I have considered using blogging as a solution to this problem. … I could use some of my time blogging to write small scenes and out of context conversations. Vignettes from my world that I may or may not keep.
I received some support for this idea, enough to make me seriously consider it. The problem is that I am uncertain how to begin. This style of writing is foreign to me. My thoughts first leap to my plot, followed by the settings, followed by other concerns that I have typically let take precedence over the characters. The idea of putting some collection of characters together and letting them interact without a broader context is bizarre to me.
Add yet, that is the whole point of the exercise, isn’t it? To break my current paradigm for writing so as to improve my overall skill. To discard old assumptions and start looking at things from a fresh perspective.

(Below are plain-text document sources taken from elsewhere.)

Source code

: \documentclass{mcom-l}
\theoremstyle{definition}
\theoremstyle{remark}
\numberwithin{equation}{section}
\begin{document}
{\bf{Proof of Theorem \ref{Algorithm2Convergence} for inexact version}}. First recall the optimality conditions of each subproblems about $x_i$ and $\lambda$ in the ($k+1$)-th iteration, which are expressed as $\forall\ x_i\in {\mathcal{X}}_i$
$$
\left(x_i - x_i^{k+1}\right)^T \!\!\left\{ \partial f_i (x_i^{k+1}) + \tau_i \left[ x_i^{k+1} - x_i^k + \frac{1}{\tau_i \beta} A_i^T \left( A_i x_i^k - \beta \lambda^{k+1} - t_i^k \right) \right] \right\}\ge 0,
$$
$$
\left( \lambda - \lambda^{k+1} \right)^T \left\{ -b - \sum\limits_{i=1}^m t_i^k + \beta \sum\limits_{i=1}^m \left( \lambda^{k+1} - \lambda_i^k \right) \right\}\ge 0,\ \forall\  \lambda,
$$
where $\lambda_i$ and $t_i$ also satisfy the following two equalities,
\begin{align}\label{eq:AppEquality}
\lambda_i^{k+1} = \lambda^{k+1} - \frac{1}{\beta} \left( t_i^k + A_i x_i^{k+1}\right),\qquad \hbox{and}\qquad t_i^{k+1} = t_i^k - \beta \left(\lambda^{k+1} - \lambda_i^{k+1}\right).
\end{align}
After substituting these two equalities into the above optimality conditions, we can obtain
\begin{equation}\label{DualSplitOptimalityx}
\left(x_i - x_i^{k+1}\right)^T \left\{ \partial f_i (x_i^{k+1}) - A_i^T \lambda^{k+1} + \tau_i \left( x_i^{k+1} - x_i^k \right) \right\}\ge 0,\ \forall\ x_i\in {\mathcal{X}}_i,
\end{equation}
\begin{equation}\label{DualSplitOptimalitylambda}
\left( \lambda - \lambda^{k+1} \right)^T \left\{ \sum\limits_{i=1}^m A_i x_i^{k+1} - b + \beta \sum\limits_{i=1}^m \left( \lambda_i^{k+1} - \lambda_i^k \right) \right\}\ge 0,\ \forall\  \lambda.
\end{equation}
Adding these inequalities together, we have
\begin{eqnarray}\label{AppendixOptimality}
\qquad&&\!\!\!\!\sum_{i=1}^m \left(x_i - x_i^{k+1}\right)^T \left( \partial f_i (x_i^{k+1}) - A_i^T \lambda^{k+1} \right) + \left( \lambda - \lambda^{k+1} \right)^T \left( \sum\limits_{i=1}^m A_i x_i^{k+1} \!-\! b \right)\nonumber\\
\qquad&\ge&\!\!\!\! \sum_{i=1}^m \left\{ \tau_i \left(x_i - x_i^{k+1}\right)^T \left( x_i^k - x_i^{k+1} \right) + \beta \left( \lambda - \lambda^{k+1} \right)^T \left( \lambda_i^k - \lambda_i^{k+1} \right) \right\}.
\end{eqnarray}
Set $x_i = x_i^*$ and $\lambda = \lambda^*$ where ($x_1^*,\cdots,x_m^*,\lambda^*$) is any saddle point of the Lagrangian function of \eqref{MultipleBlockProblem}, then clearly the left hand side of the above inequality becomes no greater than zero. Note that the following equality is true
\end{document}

This is easier said than done.
As I sit here, flipping through my characters in my head, I find myself paralyzed by indecision. Who do I pick to start with? Do I start with a single character alone? Or should I have two or more in a conversation or perhaps some kind of conflict? Would it be better to focus on major characters first, or to practice with secondary characters instead? Should I try to write a scene already in my head, one I know I will want later? Or should I focus on fixing a scene that I have already written, but which has problems? Or would it be better to focus on something I have no intention of keeping, but which might flesh out the character’s background and behavior? Should I incorporate descriptions of their current setting, or should I leave out such details for now?
I am tempted to write names and ideas on little scraps of paper and throw them together into my hat. That way I could draw one at random and just force myself to write on whatever I pull out. Hardly a great idea, but it would break my current logjam.
Another aspect of my dilemma is that I am a slow writer, prone to editing my work as I am creating it. I tend to analyze each sentence, each word, in an effort to form the right phrase. But what I need to do is capture characters in a visceral way. Analyzing sentences while engaged in that effort seems akin to losing sight of the forest because you spend too much time studying the trees.
And so I dither and instead write a post about the difficulties of making the effort, rather than making the effort itself.
Hopefully by next time I will have a better grasp on how to begin. If not, I may delay the vignettes a bit longer so I can vacillate some more. Certainly I have a host of other topics I can write about. I believe, however, that it is my weakness with characterizations that needs addressing most urgently. It is this problem that keeps my existing chapters from feeling finished. That forces me to edit them again and again.